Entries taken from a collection
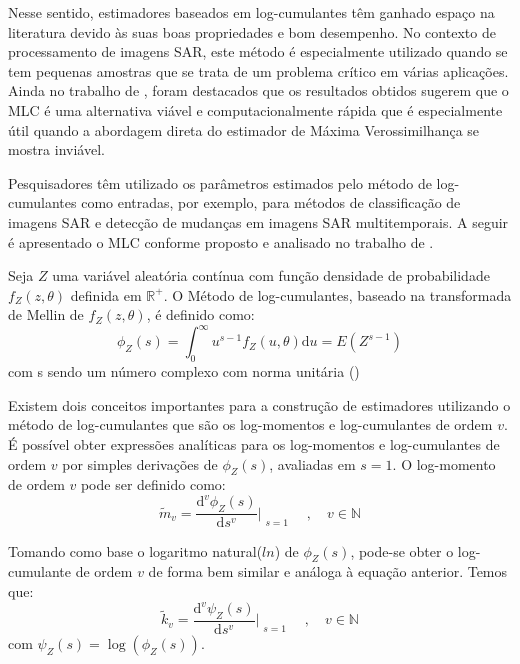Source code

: \documentclass[12pt]{article}
\begin{document}
Nesse sentido, estimadores baseados em log-cumulantes têm ganhado espaço na literatura devido às suas boas propriedades e bom desempenho. No contexto de processamento de imagens SAR, este método é especialmente utilizado quando se tem pequenas amostras que se trata de um problema crítico em várias aplicações. Ainda no trabalho de \citet{krylov2013}, foram destacados que os resultados obtidos sugerem que o MLC é uma alternativa viável e computacionalmente rápida que é especialmente útil quando a abordagem direta do estimador de Máxima Verossimilhança se mostra inviável. 

Pesquisadores têm utilizado os parâmetros estimados pelo método de log-cumulantes como entradas, por exemplo, para métodos de classificação de imagens SAR e detecção de mudanças em imagens SAR multitemporais. A seguir é apresentado o MLC conforme proposto e analisado no trabalho de \citet{nicolas2002}.

Seja $Z$ uma variável aleatória contínua com função densidade de probabilidade $f_Z(z, \theta)$ definida em $\mathbb{R}^{+}$. O Método de log-cumulantes, baseado na transformada de Mellin de $f_Z(z, \theta)$, é definido como:
\begin{equation}
    \phi_{Z}(s) = \int_{0}^{\infty} u^{s-1} f_{Z}(u, \theta)\mathrm{d}u = E(Z^{s-1}) \label{eq:logcum}
\end{equation}
com s sendo um número complexo com norma unitária (\citet{nicolas2002})

Existem dois conceitos importantes para a construção de estimadores utilizando o método de log-cumulantes que são os log-momentos e log-cumulantes de ordem $v$. É possível obter expressões analíticas para os log-momentos e log-cumulantes de ordem $v$ por simples derivações de $\phi_{Z}(s)$, avaliadas em $s = 1$. O log-momento de ordem $v$ pode ser definido como:
\begin{equation}
    \tilde{m}_{v} = \frac{\mathrm{d}^{v}\phi_{Z}(s)}{\mathrm{d}s^{v}}\Bigr|_{\substack{s=1}} \quad , \quad  v \in \mathbb{N}
    \label{eq:logmomV}
\end{equation}

Tomando como base o logaritmo natural($ln$) de $\phi_{Z}(s)$, pode-se obter o log-cumulante de ordem $v$ de forma bem similar e análoga à equação anterior. Temos que:
\begin{equation}
    \tilde{k}_{v} = \frac{\mathrm{d}^{v}\psi_Z(s)}{\mathrm{d}s^{v}}\Bigr|_{\substack{s=1}} \quad , \quad  v \in \mathbb{N}
    \label{eq:logcumV}
\end{equation}
com $\psi_Z(s) = \log(\phi_{Z}(s))$.
\end{document}
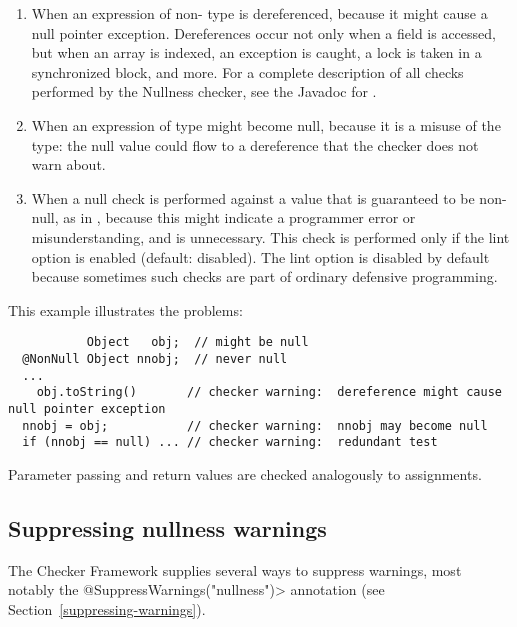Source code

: \begin{enumerate}

\item
  When an expression of non- type
  is dereferenced, because it might cause a null pointer exception.
  Dereferences occur not only when a field is accessed, but when an array
  is indexed, an exception is caught, a lock is taken in a synchronized
  block, and more.  For a complete description of all checks performed by
  the Nullness checker, see the Javadoc for
  .

\item
  When an expression of  type
  might become null, because it
  is a misuse of the type:  the null value could flow to a dereference that
  the checker does not warn about.

\item
  \label{lint-nulltest}
  When a null check is performed against a value that is guaranteed to be
  non-null, as in , because this might indicate a
  programmer error or misunderstanding, and is unnecessary.
  This check is performed only if the  lint option is
  enabled (default: disabled).  The lint option is disabled by default
  because sometimes such checks are part of ordinary defensive programming.

\end{enumerate}

This example illustrates the problems:

\begin{Verbatim}
           Object   obj;  // might be null
  @NonNull Object nnobj;  // never null
  ...
    obj.toString()       // checker warning:  dereference might cause null pointer exception
  nnobj = obj;           // checker warning:  nnobj may become null
  if (nnobj == null) ... // checker warning:  redundant test
\end{Verbatim}

Parameter passing and return values are checked analogously to assignments.



\subsection{Suppressing nullness warnings\label{suppressing-warnings-nullness}}

The Checker Framework supplies several ways to suppress warnings, most
notably the \<@SuppressWarnings("nullness")> annotation (see
Section~\ref{suppressing-warnings}).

Your assignment
Output each record above word for word, leaving out images.

Your response
Source code

: \documentclass[12pt]{article}
\begin{document}
Nesse sentido, estimadores baseados em log-cumulantes têm ganhado espaço na literatura devido às suas boas propriedades e bom desempenho. No contexto de processamento de imagens SAR, este método é especialmente utilizado quando se tem pequenas amostras que se trata de um problema crítico em várias aplicações. Ainda no trabalho de \citet{krylov2013}, foram destacados que os resultados obtidos sugerem que o MLC é uma alternativa viável e computacionalmente rápida que é especialmente útil quando a abordagem direta do estimador de Máxima Verossimilhança se mostra inviável. 

Pesquisadores têm utilizado os parâmetros estimados pelo método de log-cumulantes como entradas, por exemplo, para métodos de classificação de imagens SAR e detecção de mudanças em imagens SAR multitemporais. A seguir é apresentado o MLC conforme proposto e analisado no trabalho de \citet{nicolas2002}.

Seja $Z$ uma variável aleatória contínua com função densidade de probabilidade $f_Z(z, \theta)$ definida em $\mathbb{R}^{+}$. O Método de log-cumulantes, baseado na transformada de Mellin de $f_Z(z, \theta)$, é definido como:
\begin{equation}
    \phi_{Z}(s) = \int_{0}^{\infty} u^{s-1} f_{Z}(u, \theta)\mathrm{d}u = E(Z^{s-1}) \label{eq:logcum}
\end{equation}
com s sendo um número complexo com norma unitária (\citet{nicolas2002})

Existem dois conceitos importantes para a construção de estimadores utilizando o método de log-cumulantes que são os log-momentos e log-cumulantes de ordem $v$. É possível obter expressões analíticas para os log-momentos e log-cumulantes de ordem $v$ por simples derivações de $\phi_{Z}(s)$, avaliadas em $s = 1$. O log-momento de ordem $v$ pode ser definido como:
\begin{equation}
    \tilde{m}_{v} = \frac{\mathrm{d}^{v}\phi_{Z}(s)}{\mathrm{d}s^{v}}\Bigr|_{\substack{s=1}} \quad , \quad  v \in \mathbb{N}
    \label{eq:logmomV}
\end{equation}

Tomando como base o logaritmo natural($ln$) de $\phi_{Z}(s)$, pode-se obter o log-cumulante de ordem $v$ de forma bem similar e análoga à equação anterior. Temos que:
\begin{equation}
    \tilde{k}_{v} = \frac{\mathrm{d}^{v}\psi_Z(s)}{\mathrm{d}s^{v}}\Bigr|_{\substack{s=1}} \quad , \quad  v \in \mathbb{N}
    \label{eq:logcumV}
\end{equation}
com $\psi_Z(s) = \log(\phi_{Z}(s))$.
\end{document}
Source code

: \begin{enumerate}

\item
  When an expression of non- type
  is dereferenced, because it might cause a null pointer exception.
  Dereferences occur not only when a field is accessed, but when an array
  is indexed, an exception is caught, a lock is taken in a synchronized
  block, and more.  For a complete description of all checks performed by
  the Nullness checker, see the Javadoc for
  .

\item
  When an expression of  type
  might become null, because it
  is a misuse of the type:  the null value could flow to a dereference that
  the checker does not warn about.

\item
  \label{lint-nulltest}
  When a null check is performed against a value that is guaranteed to be
  non-null, as in , because this might indicate a
  programmer error or misunderstanding, and is unnecessary.
  This check is performed only if the  lint option is
  enabled (default: disabled).  The lint option is disabled by default
  because sometimes such checks are part of ordinary defensive programming.

\end{enumerate}

This example illustrates the problems:

\begin{Verbatim}
           Object   obj;  // might be null
  @NonNull Object nnobj;  // never null
  ...
    obj.toString()       // checker warning:  dereference might cause null pointer exception
  nnobj = obj;           // checker warning:  nnobj may become null
  if (nnobj == null) ... // checker warning:  redundant test
\end{Verbatim}

Parameter passing and return values are checked analogously to assignments.



\subsection{Suppressing nullness warnings\label{suppressing-warnings-nullness}}

The Checker Framework supplies several ways to suppress warnings, most
notably the \<@SuppressWarnings("nullness")> annotation (see
Section~\ref{suppressing-warnings}).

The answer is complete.